━━━ Information provided ━━━
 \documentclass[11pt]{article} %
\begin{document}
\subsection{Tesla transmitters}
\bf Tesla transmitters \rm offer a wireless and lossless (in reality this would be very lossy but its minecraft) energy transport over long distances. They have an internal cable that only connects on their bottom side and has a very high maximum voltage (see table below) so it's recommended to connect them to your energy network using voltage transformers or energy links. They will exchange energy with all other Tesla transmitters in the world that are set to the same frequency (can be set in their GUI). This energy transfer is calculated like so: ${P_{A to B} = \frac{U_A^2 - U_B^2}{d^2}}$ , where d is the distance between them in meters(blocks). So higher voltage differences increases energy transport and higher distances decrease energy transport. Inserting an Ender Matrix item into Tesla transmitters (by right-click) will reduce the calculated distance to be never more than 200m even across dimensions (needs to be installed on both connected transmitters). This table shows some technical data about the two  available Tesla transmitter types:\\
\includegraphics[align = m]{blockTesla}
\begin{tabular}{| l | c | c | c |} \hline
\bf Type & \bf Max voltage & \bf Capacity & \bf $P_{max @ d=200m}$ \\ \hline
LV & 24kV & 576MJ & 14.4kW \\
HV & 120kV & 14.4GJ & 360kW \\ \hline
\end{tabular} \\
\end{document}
━━━
━━━ Information provided ━━━
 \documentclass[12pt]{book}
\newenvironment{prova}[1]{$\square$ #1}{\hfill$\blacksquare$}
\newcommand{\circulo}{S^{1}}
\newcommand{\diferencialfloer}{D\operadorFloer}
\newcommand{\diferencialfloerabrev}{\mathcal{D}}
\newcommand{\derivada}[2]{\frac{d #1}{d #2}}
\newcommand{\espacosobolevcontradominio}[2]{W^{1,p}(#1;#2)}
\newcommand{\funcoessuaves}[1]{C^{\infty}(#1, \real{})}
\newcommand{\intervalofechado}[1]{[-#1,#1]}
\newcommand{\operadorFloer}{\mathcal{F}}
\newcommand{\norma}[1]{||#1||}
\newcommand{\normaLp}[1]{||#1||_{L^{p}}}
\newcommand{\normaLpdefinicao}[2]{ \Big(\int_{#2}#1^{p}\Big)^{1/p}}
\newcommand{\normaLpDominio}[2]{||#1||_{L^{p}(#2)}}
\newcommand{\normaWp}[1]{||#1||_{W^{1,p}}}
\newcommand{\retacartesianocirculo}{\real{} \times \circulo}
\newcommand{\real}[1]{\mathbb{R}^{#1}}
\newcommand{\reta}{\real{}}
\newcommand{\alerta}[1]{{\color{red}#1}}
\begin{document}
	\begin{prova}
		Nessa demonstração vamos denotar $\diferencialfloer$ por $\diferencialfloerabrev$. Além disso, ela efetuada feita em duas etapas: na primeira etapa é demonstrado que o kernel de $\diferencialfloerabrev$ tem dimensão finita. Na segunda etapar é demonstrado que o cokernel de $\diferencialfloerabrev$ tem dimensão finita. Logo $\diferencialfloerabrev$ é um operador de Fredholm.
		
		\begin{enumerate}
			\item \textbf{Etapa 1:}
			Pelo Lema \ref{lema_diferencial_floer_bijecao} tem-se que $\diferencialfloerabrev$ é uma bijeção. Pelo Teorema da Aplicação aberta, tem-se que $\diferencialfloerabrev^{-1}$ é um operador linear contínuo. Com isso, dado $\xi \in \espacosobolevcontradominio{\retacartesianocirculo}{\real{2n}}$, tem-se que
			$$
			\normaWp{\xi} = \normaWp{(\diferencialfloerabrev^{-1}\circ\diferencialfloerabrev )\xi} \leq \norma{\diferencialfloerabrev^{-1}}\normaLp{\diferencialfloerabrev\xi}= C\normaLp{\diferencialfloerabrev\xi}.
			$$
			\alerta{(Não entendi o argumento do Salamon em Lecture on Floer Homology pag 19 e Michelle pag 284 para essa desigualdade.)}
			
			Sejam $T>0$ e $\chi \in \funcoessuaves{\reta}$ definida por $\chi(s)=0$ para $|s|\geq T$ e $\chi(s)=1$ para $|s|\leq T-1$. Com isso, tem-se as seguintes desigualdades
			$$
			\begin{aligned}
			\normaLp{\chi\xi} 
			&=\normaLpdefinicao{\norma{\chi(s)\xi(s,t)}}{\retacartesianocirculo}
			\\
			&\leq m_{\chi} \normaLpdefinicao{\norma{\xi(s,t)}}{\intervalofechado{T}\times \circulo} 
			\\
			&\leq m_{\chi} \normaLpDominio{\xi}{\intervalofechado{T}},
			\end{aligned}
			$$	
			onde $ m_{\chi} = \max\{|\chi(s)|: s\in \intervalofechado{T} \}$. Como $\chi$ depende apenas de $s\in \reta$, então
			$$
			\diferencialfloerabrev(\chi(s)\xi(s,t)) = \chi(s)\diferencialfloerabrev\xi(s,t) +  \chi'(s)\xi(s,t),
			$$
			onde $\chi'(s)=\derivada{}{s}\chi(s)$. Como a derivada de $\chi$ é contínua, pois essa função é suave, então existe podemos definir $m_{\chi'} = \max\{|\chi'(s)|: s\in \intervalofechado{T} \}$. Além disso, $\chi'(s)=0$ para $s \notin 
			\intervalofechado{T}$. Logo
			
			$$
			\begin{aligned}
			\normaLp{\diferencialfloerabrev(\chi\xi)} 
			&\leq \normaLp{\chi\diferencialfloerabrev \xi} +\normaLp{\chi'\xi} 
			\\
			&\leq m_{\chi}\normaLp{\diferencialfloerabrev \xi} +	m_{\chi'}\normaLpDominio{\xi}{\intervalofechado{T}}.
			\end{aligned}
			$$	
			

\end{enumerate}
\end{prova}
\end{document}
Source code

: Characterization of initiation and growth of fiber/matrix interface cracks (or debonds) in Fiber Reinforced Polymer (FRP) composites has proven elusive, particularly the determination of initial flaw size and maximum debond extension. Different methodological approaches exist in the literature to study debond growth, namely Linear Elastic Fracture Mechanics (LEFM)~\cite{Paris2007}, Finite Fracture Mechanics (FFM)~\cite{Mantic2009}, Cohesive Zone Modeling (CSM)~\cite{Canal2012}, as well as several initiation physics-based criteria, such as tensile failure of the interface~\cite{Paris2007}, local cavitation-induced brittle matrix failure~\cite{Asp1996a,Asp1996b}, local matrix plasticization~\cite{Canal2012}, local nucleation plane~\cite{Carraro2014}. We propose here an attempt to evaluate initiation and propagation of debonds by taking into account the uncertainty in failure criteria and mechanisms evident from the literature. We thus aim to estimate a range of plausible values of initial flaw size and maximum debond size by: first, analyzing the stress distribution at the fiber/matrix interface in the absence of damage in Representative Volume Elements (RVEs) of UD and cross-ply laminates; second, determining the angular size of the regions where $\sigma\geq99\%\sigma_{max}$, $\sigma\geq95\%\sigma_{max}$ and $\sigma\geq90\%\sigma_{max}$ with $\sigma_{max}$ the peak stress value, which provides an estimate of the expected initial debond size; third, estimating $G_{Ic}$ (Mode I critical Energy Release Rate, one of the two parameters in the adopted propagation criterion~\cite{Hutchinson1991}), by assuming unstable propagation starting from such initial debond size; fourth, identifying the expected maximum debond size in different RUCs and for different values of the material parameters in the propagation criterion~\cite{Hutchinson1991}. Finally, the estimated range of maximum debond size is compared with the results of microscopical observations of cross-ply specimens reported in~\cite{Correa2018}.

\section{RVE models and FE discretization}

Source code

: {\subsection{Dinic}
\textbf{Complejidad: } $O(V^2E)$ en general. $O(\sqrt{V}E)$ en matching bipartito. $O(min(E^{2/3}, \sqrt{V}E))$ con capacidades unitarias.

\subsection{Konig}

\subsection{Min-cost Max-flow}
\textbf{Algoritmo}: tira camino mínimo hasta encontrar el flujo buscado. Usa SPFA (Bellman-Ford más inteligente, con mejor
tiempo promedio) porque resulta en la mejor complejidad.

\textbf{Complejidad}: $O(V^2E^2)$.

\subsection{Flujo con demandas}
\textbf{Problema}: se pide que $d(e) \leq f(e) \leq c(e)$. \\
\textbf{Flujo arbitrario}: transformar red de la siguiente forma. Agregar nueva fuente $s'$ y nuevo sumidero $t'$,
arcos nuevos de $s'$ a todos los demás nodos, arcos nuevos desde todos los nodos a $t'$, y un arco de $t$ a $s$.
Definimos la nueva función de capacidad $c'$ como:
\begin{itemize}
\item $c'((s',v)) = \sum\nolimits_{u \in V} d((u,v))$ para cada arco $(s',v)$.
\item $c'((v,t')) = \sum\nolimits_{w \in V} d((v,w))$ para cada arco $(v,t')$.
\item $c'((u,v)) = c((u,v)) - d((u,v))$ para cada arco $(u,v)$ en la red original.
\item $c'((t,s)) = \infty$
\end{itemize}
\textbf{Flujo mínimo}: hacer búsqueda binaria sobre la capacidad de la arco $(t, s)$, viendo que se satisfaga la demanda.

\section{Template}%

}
━━━
Task to complete ->
Copy every line from the records above that contains the word "retacartesianocirculo".

Result ->
\newcommand{\retacartesianocirculo}{\real{} \times \circulo}
			Pelo Lema \ref{lema_diferencial_floer_bijecao} tem-se que $\diferencialfloerabrev$ é uma bijeção. Pelo Teorema da Aplicação aberta, tem-se que $\diferencialfloerabrev^{-1}$ é um operador linear contínuo. Com isso, dado $\xi \in \espacosobolevcontradominio{\retacartesianocirculo}{\real{2n}}$, tem-se que
			&=\normaLpdefinicao{\norma{\chi(s)\xi(s,t)}}{\retacartesianocirculo}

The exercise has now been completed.